Increasingly popular with solo and non-religious travellers, pilgrim routes offer a chance to find inner peace and reconnect with the natural world. Joan Scales recommends some of her favourite Irish walks and ways
The most famous camino or pilgrimage is that to the Cathedral of St James in Santiago in northern Spain, also known as the Way of St James. There is no doubt this pilgrimage owes much of its fame to the media – through Martin Sheen’s 2010 film The Way, the BBC’s celebrity challenge, Camino: The Road to Santiago and the best-selling German book Ich bin dann mal weg (I’m off then). Audiences have not only discovered the different ways to get to Santiago – among them the French route, the Spanish route, the Portuguese route – but they have also discovered its charms.
Formerly, the concept of “going on pilgrimage” evoked many ideas, from fulfilling a religious obligation to undertaking a journey to serve a personal purpose. Whether the hope is for healing, miracles, peace, or even weight loss, people choose to walk the gruelling 500 miles of the Camino, with the bare minimum of possessions. Irish pilgrims can begin their journey at the church of St James on St James’s Street, Dublin, where they can receive an official passport and the first stamp on their trip. A pilgrim passport is part of the Camino experience but not strictly necessary – the stamps (there is space for up to 54) are a great memento of the trip. Formerly pilgrims in the 13th-century displayed a scallop shell to prove their pilgrimage.
However, there’s no need to leave Ireland to participate in a pilgrimage or reap the benefits of an extended walk. New walks are appearing and old ones becoming significant again. The national trails register is maintained by Sportireland.ie and it lists all the active trails around the country; www.sportireland.ie. This year, THE BLUEWAYS were freshly labelled by Fáilte Ireland, a network of stunning routes that run alongside rivers, canals and lakes. These trails can be hiked or biked. There are Blueways along the Shannon Erne Waterway and Lough Derg and the Boyne, with plans for more around the country; www.bluewaysireland.org.
The route of the inaugural eight-day DONEGAL CAMINO, initiated by Peggie Stringer, in 2021 was from the northerly Malin Head to the stunning Slieve League Cliffs in the south of the county.
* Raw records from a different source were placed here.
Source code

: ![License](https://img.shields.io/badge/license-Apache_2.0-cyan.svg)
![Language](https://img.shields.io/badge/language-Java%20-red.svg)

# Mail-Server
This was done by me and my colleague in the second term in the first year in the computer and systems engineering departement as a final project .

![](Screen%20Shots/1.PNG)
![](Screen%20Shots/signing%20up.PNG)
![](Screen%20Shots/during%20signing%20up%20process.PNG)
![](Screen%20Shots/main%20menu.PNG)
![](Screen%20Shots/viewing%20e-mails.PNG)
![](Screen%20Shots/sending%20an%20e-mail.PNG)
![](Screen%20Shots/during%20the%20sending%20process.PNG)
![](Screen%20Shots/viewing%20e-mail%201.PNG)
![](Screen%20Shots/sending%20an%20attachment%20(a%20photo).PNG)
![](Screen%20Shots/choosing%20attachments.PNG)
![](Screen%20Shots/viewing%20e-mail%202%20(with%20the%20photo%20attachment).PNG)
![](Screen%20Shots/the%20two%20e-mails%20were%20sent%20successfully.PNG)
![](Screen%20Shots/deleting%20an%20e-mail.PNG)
Participants, including Daniel O’Donnell and Mickey Harte, raised over €26,000 for Cancer Care West services. This year’s camino returns from September 4-10 and is being organised with help from Deirdre McGlone and Noel Cunningham. Of her experience last year, McGlone says it’s the wonderful stories she remembers from people she met along the way that has remained with her. “Everyone brought something to the Camino and went away with more.” www.donegalcamino.ie.
The 115km ST DECLAN’S WAY was officially opened last September. The path, from Ardmore to Cashel, passes through Aglish, Lismore, Cappoquin, Ardfinnan and Cahir and replicates the route Declan took to meet Saint Patrick in the fifth century. Mount Melleray Abbey in Cappoquin is on the route, where the Trappist monks welcome guests for contemplative stays; www.stdeclansway.ie.
On the WATERFORD CAMINO, which might include a mountain trail one day or an old coastal path the next, the experience is not about covering vast distances but taking time to soak in the beauty of the scenery. Participants can opt for a three-, five- or seven-day tour to explore the way with accommodation and meals along the journey; www.waterfordcamino.com.
Of course, the last Sunday in July is traditionally Reek Sunday when thousands climb the 764m peak of CROAGH PATRICK, Co Mayo. However, you can do it on any fine day. It’s a steep climb but worth it for the feeling of success when you reach the top. This pilgrim route became even more well-known this year when Irish broadcaster Charlie Bird and thousands of supporters climbed the Reek to raise funds for the Irish Motor Neurone Disease Association and Pieta House.
THE SAINTS ROAD and CARRAUNTOOHIL is seen as a rite of passage for Kerry people. I did the 18km walk from Ventry to the foot of Mount Brandon some years ago as an honorary Kerrywoman – my late partner’s family was from the Black Valley. We crossed Hag’s Glen and went up the steep Devil’s Ladder. It was tough and by the time we reached the top, bitterly cold. There was just time for a few photographs before we came back down by the ZigZag route. Though that was hard on the legs, the real reward was a sense of inner strength.
One memorable walk I did with Awesome Daytrips (www.meetup.com/AwesomeDaytrips) was the so-called Stairway to Heaven, the LEGNABROCKY TRAIL in Co Fermanagh. The Sheridan family own the land – the biggest unspoiled blanket bog in Europe and an Area of Special Scientific Interest (ASSI) and a Special Area of Conservation (SAC). The Sheridans have made a boardwalk across the bog and a stairway to the top of Cuilcagh Mountain at 665m. It’s an 11km round trip to the summit and back and takes around three hours. The views from here are breathtaking. The Staircase is an amazing way to share the landscape and yet preserve it.